Say a little prayer in cyberspace
The First Church of Cyberspace, www.execpc.com - (it had to happen sometime - proudly boasts of being "the first church fully organised on the web". Refreshingly, it doesn't ask for help, it doesn't demand your hard-earned cash and it doesn't promise you riches in heaven or here on earth.
It's starting point is that the way people use
the internet and the Bible isn't so different - dipping in at random, making
connections to other parts of the scripture/world wide web. The church argues
that people use the Bible 'hypertextually' in fact, hypertext being the links
you see embedded on web pages that at a mouse-click whizz you to connected
There's an imaginative attempt to extend this
metaphor, with a hypertext version of the Lord's Prayer. Imaginative but
dubious. Click on 'shepherd' and we switch to a page about sheep, which informs
us that "without them we wouldn't get sheep or wool". Hmm, we're not entirely
convinced this would lead to our depth of understanding of scripture.

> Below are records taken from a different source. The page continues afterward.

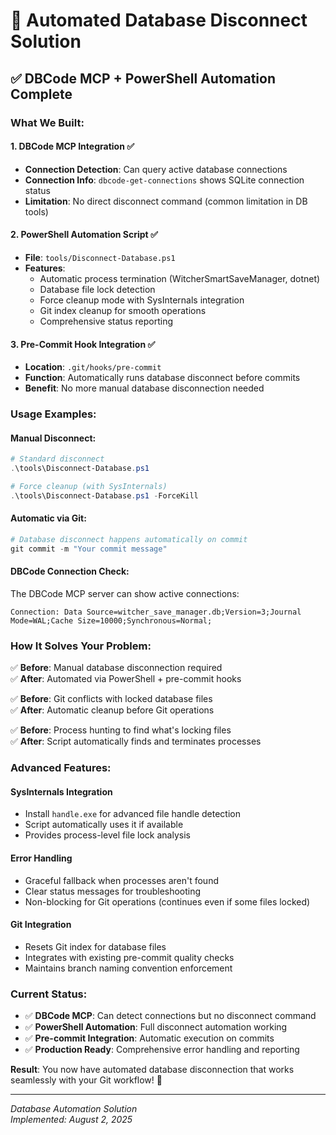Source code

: # 🤖 Automated Database Disconnect Solution

## ✅ **DBCode MCP + PowerShell Automation Complete**

### **What We Built:**

#### 1. **DBCode MCP Integration** ✅
- **Connection Detection**: Can query active database connections
- **Connection Info**: `dbcode-get-connections` shows SQLite connection status
- **Limitation**: No direct disconnect command (common limitation in DB tools)

#### 2. **PowerShell Automation Script** ✅
- **File**: `tools/Disconnect-Database.ps1`
- **Features**: 
  - Automatic process termination (WitcherSmartSaveManager, dotnet)
  - Database file lock detection
  - Force cleanup mode with SysInternals integration
  - Git index cleanup for smooth operations
  - Comprehensive status reporting

#### 3. **Pre-Commit Hook Integration** ✅
- **Location**: `.git/hooks/pre-commit`
- **Function**: Automatically runs database disconnect before commits
- **Benefit**: No more manual database disconnection needed

### **Usage Examples:**

#### **Manual Disconnect:**
```powershell
# Standard disconnect
.\tools\Disconnect-Database.ps1

# Force cleanup (with SysInternals)
.\tools\Disconnect-Database.ps1 -ForceKill
```

#### **Automatic via Git:**
```powershell
# Database disconnect happens automatically on commit
git commit -m "Your commit message"
```

#### **DBCode Connection Check:**
The DBCode MCP server can show active connections:
```
Connection: Data Source=witcher_save_manager.db;Version=3;Journal Mode=WAL;Cache Size=10000;Synchronous=Normal;
```

### **How It Solves Your Problem:**

✅ **Before**: Manual database disconnection required  
✅ **After**: Automated via PowerShell + pre-commit hooks

✅ **Before**: Git conflicts with locked database files  
✅ **After**: Automatic cleanup before Git operations

✅ **Before**: Process hunting to find what's locking files  
✅ **After**: Script automatically finds and terminates processes

### **Advanced Features:**

#### **SysInternals Integration**
- Install `handle.exe` for advanced file handle detection
- Script automatically uses it if available
- Provides process-level file lock analysis

#### **Error Handling**
- Graceful fallback when processes aren't found
- Clear status messages for troubleshooting
- Non-blocking for Git operations (continues even if some files locked)

#### **Git Integration**
- Resets Git index for database files
- Integrates with existing pre-commit quality checks
- Maintains branch naming convention enforcement

### **Current Status:**
- ✅ **DBCode MCP**: Can detect connections but no disconnect command
- ✅ **PowerShell Automation**: Full disconnect automation working
- ✅ **Pre-commit Integration**: Automatic execution on commits
- ✅ **Production Ready**: Comprehensive error handling and reporting

**Result**: You now have automated database disconnection that works seamlessly with your Git workflow! 🎉

---
*Database Automation Solution*  
*Implemented: August 2, 2025*
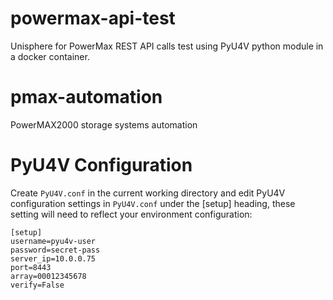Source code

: # powermax-api-test
Unisphere for PowerMax REST API calls  test using PyU4V python module in a docker container. 

# pmax-automation
PowerMAX2000 storage systems automation

# PyU4V Configuration
Create `PyU4V.conf` in the current working directory and edit PyU4V configuration settings in `PyU4V.conf` under the [setup] heading, these setting will need to reflect your environment configuration:

```
[setup]
username=pyu4v-user
password=secret-pass
server_ip=10.0.0.75
port=8443
array=00012345678
verify=False
```
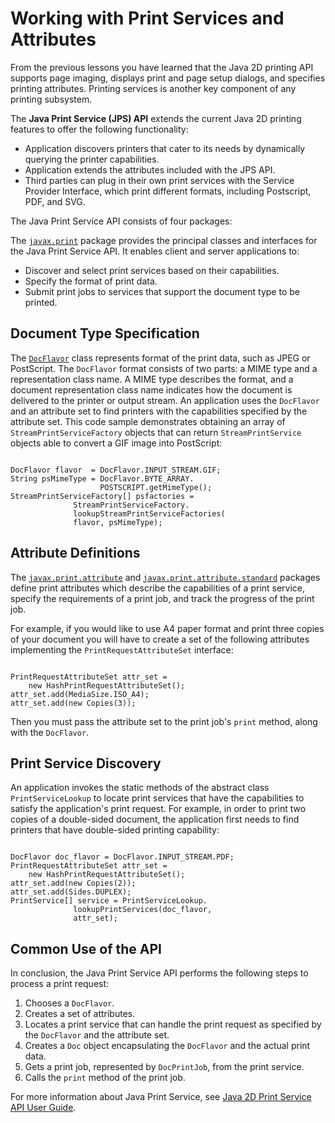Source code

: 
# Working with Print Services and Attributes

From the previous lessons you have learned that the Java 2D printing API supports page imaging, displays print and page setup dialogs, and specifies printing attributes. Printing services is another key component of any printing subsystem.

The **Java Print Service (JPS) API** extends the current Java 2D printing features to offer the following functionality:

- Application discovers printers that cater to its needs by dynamically querying the printer capabilities.
- Application extends the attributes included with the JPS API.
- Third parties can plug in their own print services with the Service Provider Interface, which print different formats, including Postscript, PDF, and SVG.

The Java Print Service API consists of four packages:

The 
[`javax.print`](https://docs.oracle.com/javase/8/docs/api/javax/print/package-summary.html) package provides the principal classes and interfaces for the Java Print Service API. It enables client and server applications to:

- Discover and select print services based on their capabilities.
- Specify the format of print data.
- Submit print jobs to services that support the document type to be printed.

## Document Type Specification

The 
[`DocFlavor`](https://docs.oracle.com/javase/8/docs/api/javax/print/DocFlavor.html) class represents format of the print data, such as JPEG or PostScript. The `DocFlavor` format consists of two parts: a MIME type and a representation class name. A MIME type describes the format, and a document representation class name indicates how the document is delivered to the printer or output stream. An application uses the `DocFlavor` and an attribute set to find printers with the capabilities specified by the attribute set. This code sample demonstrates obtaining an array of `StreamPrintServiceFactory` objects that can return `StreamPrintService` objects able to convert a GIF image into PostScript:

```

DocFlavor flavor  = DocFlavor.INPUT_STREAM.GIF;
String psMimeType = DocFlavor.BYTE_ARRAY.
                    POSTSCRIPT.getMimeType();
StreamPrintServiceFactory[] psfactories =
              StreamPrintServiceFactory.
              lookupStreamPrintServiceFactories(
              flavor, psMimeType);

```

## Attribute Definitions

The 
[`javax.print.attribute`](https://docs.oracle.com/javase/8/docs/api/javax/print/attribute/package-frame.html) and 
[`javax.print.attribute.standard`](https://docs.oracle.com/javase/8/docs/api/javax/print/attribute/standard/package-frame.html) packages define print attributes which describe the capabilities of a print service, specify the requirements of a print job, and track the progress of the print job.

For example, if you would like to use A4 paper format and print three copies of your document you will have to create a set of the following attributes implementing the `PrintRequestAttributeSet` interface:

```

PrintRequestAttributeSet attr_set =
    new HashPrintRequestAttributeSet();
attr_set.add(MediaSize.ISO_A4); 
attr_set.add(new Copies(3)); 

```

Then you must pass the attribute set to the print job's `print` method, along with the `DocFlavor`.

## Print Service Discovery

An application invokes the static methods of the abstract class `PrintServiceLookup` to locate print services that have the capabilities to satisfy the application's print request. For example, in order to print two copies of a double-sided document, the application first needs to find printers that have double-sided printing capability:

```

DocFlavor doc_flavor = DocFlavor.INPUT_STREAM.PDF;
PrintRequestAttributeSet attr_set =
    new HashPrintRequestAttributeSet();
attr_set.add(new Copies(2));
attr_set.add(Sides.DUPLEX);
PrintService[] service = PrintServiceLookup.
              lookupPrintServices(doc_flavor,
              attr_set);

```

## Common Use of the API

In conclusion, the Java Print Service API performs the following steps to process a print request:

1. Chooses a `DocFlavor`.
1. Creates a set of attributes.
1. Locates a print service that can handle the print request as specified by the `DocFlavor` and the attribute set.
1. Creates a `Doc` object encapsulating the `DocFlavor` and the actual print data.
1. Gets a print job, represented by `DocPrintJob`, from the print service.
1. Calls the `print` method of the print job.

For more information about Java Print Service, see 
[Java 2D Print Service API User Guide](https://docs.oracle.com/javase/8/docs/technotes/guides/jps/spec/JPSTOC.fm.html).
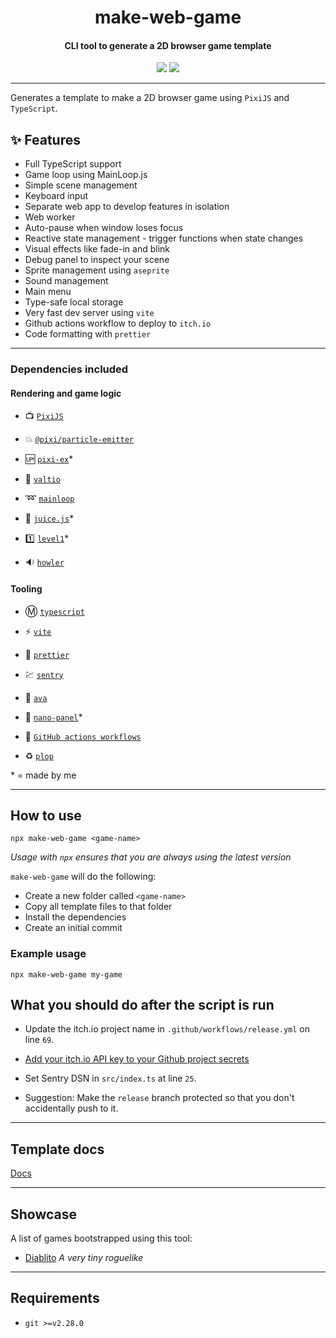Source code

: <h1 align="center" >
  make-web-game
</h1>
<h4 align="center">
  CLI tool to generate a 2D browser game template
</h4>
<div align="center">
  <img src="https://badgen.net/npm/v/make-web-game?icon=npm" />
  <!-- <img src="https://badgen.net/npm/dw/make-web-game?icon=npm" /> -->
  <img src="https://badgen.net/github/last-commit/sajmoni/make-web-game?icon=github" />
</div>

---

Generates a template to make a 2D browser game using `PixiJS` and `TypeScript`.

## :sparkles: Features

- Full TypeScript support
- Game loop using MainLoop.js
- Simple scene management
- Keyboard input
- Separate web app to develop features in isolation
- Web worker
- Auto-pause when window loses focus
- Reactive state management - trigger functions when state changes
- Visual effects like fade-in and blink
- Debug panel to inspect your scene
- Sprite management using `aseprite`
- Sound management
- Main menu
- Type-safe local storage
- Very fast dev server using `vite`
- Github actions workflow to deploy to `itch.io`
- Code formatting with `prettier`

---

### Dependencies included

#### Rendering and game logic

- :tv: [`PixiJS`](https://github.com/pixijs/pixi.js)

- :boom: [`@pixi/particle-emitter`](https://github.com/pixijs/particle-emitter)

- :up: [`pixi-ex`](https://github.com/sajmoni/pixi-ex)\*

- :pill: [`valtio`](https://github.com/pmndrs/valtio)

- :loop: [`mainloop`](https://github.com/IceCreamYou/MainLoop.js)

- :tropical_drink: [`juice.js`](https://github.com/rymdkraftverk/juice.js)\*

- :one: [`level1`](https://github.com/rymdkraftverk/level1)\*

- :sound: [`howler`](https://github.com/goldfire/howler.js/)

#### Tooling

- :m: [`typescript`](https://github.com/microsoft/TypeScript)

- :zap: [`vite`](https://github.com/vitejs/vite)

- :nail_care: [`prettier`](https://github.com/prettier/prettier)

- :chart: [`sentry`](https://sentry.io/)

- :straight_ruler: [`ava`](https://github.com/avajs/ava)

- :eyes: [`nano-panel`](https://github.com/sajmoni/nano-panel)\*

- :red_circle: [`GitHub actions workflows`](https://github.com/features/actions)

- :recycle: [`plop`](https://github.com/plopjs/plop)

\* = made by me

---

## How to use

```shell
npx make-web-game <game-name>
```

_Usage with `npx` ensures that you are always using the latest version_

`make-web-game` will do the following:

- Create a new folder called `<game-name>`
- Copy all template files to that folder
- Install the dependencies
- Create an initial commit

### Example usage

```
npx make-web-game my-game
```

## What you should do after the script is run

- Update the itch.io project name in `.github/workflows/release.yml` on line `69`.

- [Add your itch.io API key to your Github project secrets](https://itch.io/docs/butler/login.html)

- Set Sentry DSN in `src/index.ts` at line `25`.

- Suggestion: Make the `release` branch protected so that you don't accidentally push to it.

---

## Template docs

[Docs](template/folder/README.md)

---

## Showcase

A list of games bootstrapped using this tool:

- [Diablito](https://rymdkraftverk.itch.io/diablito) _A very tiny roguelike_

---

## Requirements

- `git >=v2.28.0`
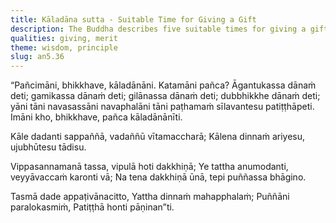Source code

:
 ```yaml
---
title: Kāladāna sutta - Suitable Time for Giving a Gift
description: The Buddha describes five suitable times for giving a gift - to a guest, traveler, sick person, during famine, and to the virtuous.
qualities: giving, merit
theme: wisdom, principle
slug: an5.36
---
```


“Pañcimāni, bhikkhave, kāladānāni. Katamāni pañca? Āgantukassa dānaṁ deti; gamikassa dānaṁ deti; gilānassa dānaṁ deti; dubbhikkhe dānaṁ deti; yāni tāni navasassāni navaphalāni tāni paṭhamaṁ sīlavantesu patiṭṭhāpeti. Imāni kho, bhikkhave, pañca kāladānānīti.

Kāle dadanti sappaññā,
vadaññū vītamaccharā;
Kālena dinnaṁ ariyesu,
ujubhūtesu tādisu.

Vippasannamanā tassa,
vipulā hoti dakkhiṇā;
Ye tattha anumodanti,
veyyāvaccaṁ karonti vā;
Na tena dakkhiṇā ūnā,
tepi puññassa bhāgino.

Tasmā dade appaṭivānacitto,
Yattha dinnaṁ mahapphalaṁ;
Puññāni paralokasmiṁ,
Patiṭṭhā honti pāṇinan”ti.
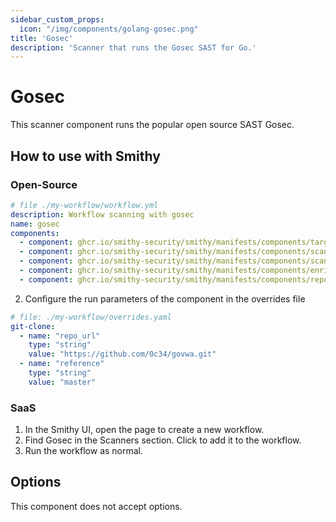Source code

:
 ```yaml
---
sidebar_custom_props:
  icon: "/img/components/golang-gosec.png"
title: 'Gosec'
description: 'Scanner that runs the Gosec SAST for Go.'
---
```


# Gosec

This scanner component runs the popular open source SAST Gosec.

## How to use with Smithy

### Open-Source

```yaml
# file ./my-workflow/workflow.yml
description: Workflow scanning with gosec
name: gosec
components:
  - component: ghcr.io/smithy-security/smithy/manifests/components/targets/git-clone:v1.3.2
  - component: ghcr.io/smithy-security/smithy/manifests/components/scanners/gosec:v1.2.3
  - component: ghcr.io/smithy-security/smithy/manifests/components/scanners/nancy:v1.2.2
  - component: ghcr.io/smithy-security/smithy/manifests/components/enrichers/custom-annotation:v0.1.2
  - component: ghcr.io/smithy-security/smithy/manifests/components/reporters/json-logger:v1.0.2
```

2. Configure the run parameters of the component in the overrides file

```yaml
# file: ./my-workflow/overrides.yaml
git-clone:
  - name: "repo_url"
    type: "string"
    value: "https://github.com/0c34/govwa.git"
  - name: "reference"
    type: "string"
    value: "master"
```

### SaaS

1. In the Smithy UI, open the page to create a new workflow.
2. Find Gosec in the Scanners section. Click to add it to the workflow.
3. Run the workflow as normal.

## Options

This component does not accept options.
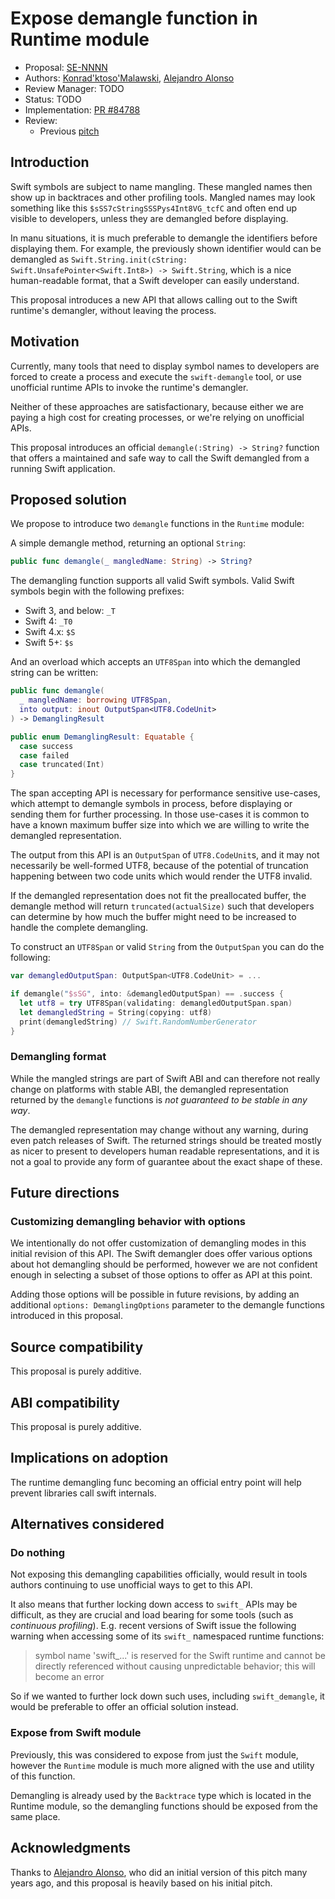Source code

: # Expose demangle function in Runtime module

* Proposal: [SE-NNNN](0496-runtime-demangle.md)
* Authors: [Konrad'ktoso'Malawski](https://github.com/ktoso), [Alejandro Alonso](https://github.com/Azoy)
* Review Manager: TODO
* Status: TODO
* Implementation: [PR #84788](https://github.com/swiftlang/swift/pull/84788)
* Review: 
    * Previous [pitch](https://forums.swift.org/t/demangle-function/25416/16)

## Introduction

Swift symbols are subject to name mangling. These mangled names then show up in backtraces and other profiling tools. Mangled names may look something like this `$sSS7cStringSSSPys4Int8VG_tcfC` and often end up visible to developers, unless they are demangled before displaying. 

In manu situations, it is much preferable to demangle the identifiers before displaying them. For example, the previously shown identifier would can be demangled as `Swift.String.init(cString: Swift.UnsafePointer<Swift.Int8>) -> Swift.String`, which is a nice human-readable format, that a Swift developer can easily understand.

This proposal introduces a new API that allows calling out to the Swift runtime's demangler, without leaving the process.

## Motivation

Currently, many tools that need to display symbol names to developers are forced to create a process and execute the `swift-demangle` tool, or use unofficial runtime APIs to invoke the runtime's demangler.

Neither of these approaches are satisfactionary, because either we are paying a high cost for creating processes, or we're relying on unofficial APIs.

This proposal introduces an official `demangle(:String) -> String?` function that offers a maintained and safe way to call the Swift demangled from a running Swift application.

## Proposed solution

We propose to introduce two `demangle` functions in the `Runtime` module:

A simple demangle method, returning an optional `String`:

```swift
public func demangle(_ mangledName: String) -> String?
```

The demangling function supports all valid Swift symbols. Valid Swift symbols begin with the following prefixes:

- Swift 3, and below: `_T`
- Swift 4: `_T0`
- Swift 4.x: `$S`
- Swift 5+: `$s`

And an overload which accepts an `UTF8Span` into which the demangled string can be written:

```swift
public func demangle(
  _ mangledName: borrowing UTF8Span,
  into output: inout OutputSpan<UTF8.CodeUnit>
) -> DemanglingResult

public enum DemanglingResult: Equatable {
  case success
  case failed
  case truncated(Int)
}
```

The span accepting API is necessary for performance sensitive use-cases, which attempt to demangle symbols in process, before displaying or sending them for further processing. In those use-cases it is common to have a known maximum buffer size into which we are willing to write the demangled representation.

The output from this API is an `OutputSpan` of `UTF8.CodeUnit`s, and it may not necessarily be well-formed UTF8, because of the potential of truncation happening between two code units which would render the UTF8 invalid.

If the demangled representation does not fit the preallocated buffer, the demangle method will return `truncated(actualSize)` such that developers can determine by how much the buffer might need to be increased to handle the complete demangling.

To construct an `UTF8Span` or valid `String` from the `OutputSpan` you can do the following:

```swift
var demangledOutputSpan: OutputSpan<UTF8.CodeUnit> = ...

if demangle("$sSG", into: &demangledOutputSpan) == .success {
  let utf8 = try UTF8Span(validating: demangledOutputSpan.span)
  let demangledString = String(copying: utf8)
  print(demangledString) // Swift.RandomNumberGenerator
}
```

### Demangling format

While the mangled strings are part of Swift ABI and can therefore not really change on platforms with stable ABI, the demangled representation returned by the `demangle` functions is _not guaranteed to be stable in any way_.

The demangled representation may change without any warning, during even patch releases of Swift. The returned strings should be treated mostly as nicer to present to developers human readable representations, and it is not a goal to provide any form of guarantee about the exact shape of these.

## Future directions

### Customizing demangling behavior with options

We intentionally do not offer customization of demangling modes in this initial revision of this API. The Swift demangler does offer various options about hot demangling should be performed, however we are not confident enough in selecting a subset of those options to offer as API at this point.

Adding those options will be possible in future revisions, by adding an additional `options: DemanglingOptions` parameter to the demangle functions introduced in this proposal.

## Source compatibility

This proposal is purely additive.

## ABI compatibility

This proposal is purely additive.

## Implications on adoption

The runtime demangling func becoming an official entry point will help prevent libraries call swift internals.

## Alternatives considered

### Do nothing

Not exposing this demangling capabilities officially, would result in tools authors continuing to use 
unofficial ways to get to this API. 

It also means that further locking down access to `swift_` APIs may be difficult,
as they are crucial and load bearing for some tools (such as *continuous profiling*).
E.g. recent versions of Swift issue the following warning when accessing some of its `swift_` namespaced runtime functions:

> symbol name 'swift_...' is reserved for the Swift runtime and cannot be directly referenced without causing unpredictable behavior; this will become an error

So if we wanted to further lock down such uses, including `swift_demangle`, it would be preferable to offer an official solution instead.

### Expose from Swift module

Previously, this was considered to expose from just the `Swift` module, however the `Runtime`
module is much more aligned with the use and utility of this function. 

Demangling is already used by the `Backtrace` type which is located in the Runtime module,
so the demangling functions should be exposed from the same place.

## Acknowledgments

Thanks to [Alejandro Alonso](https://github.com/Azoy), who did an initial version of this pitch many years ago, and this proposal is heavily based on his initial pitch.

May your god or your gerbil go with you
Of course not every church welcomes the spread
of the net. Since 1994, Scientology, the religion established by the late
L Ron Hubbard and numbering among its converts John Travolta, Tom
Cruise and Nicole Kidman, has been battling to defend its copyright on a
range of confidential Church documents. Its adversaries? A range of individuals
dedicated to preserving total freedom of speech on the internet, Netcom,
the Washington Post, 14 Dutch internet service providers and a Finnish remailer,
The concern for internet service providers is
that the Church is not just targeting the people who post the original documents,
but the companies who automatically and passively make those documents available
to internet users worldwide.
But back to that bloke in Judea 2000 years ago. He may have relied on word of mouth then, but his church is going strong 20 centuries later and, yes, spreading the word via the web. Click on www.vatican.va and you will be taken to the website of the Holy See, where you can find news, the Catechism of the Catholic Church and biogs of the last four Popes rather unfortunately "Highlights of the life of Pope John Paul I" include 28 September 1978 - Died. But perhaps something is lost in the translation.
Our only other complaint is that logging on is painfully slow - but having waited a couple of millennia what's a few seconds more.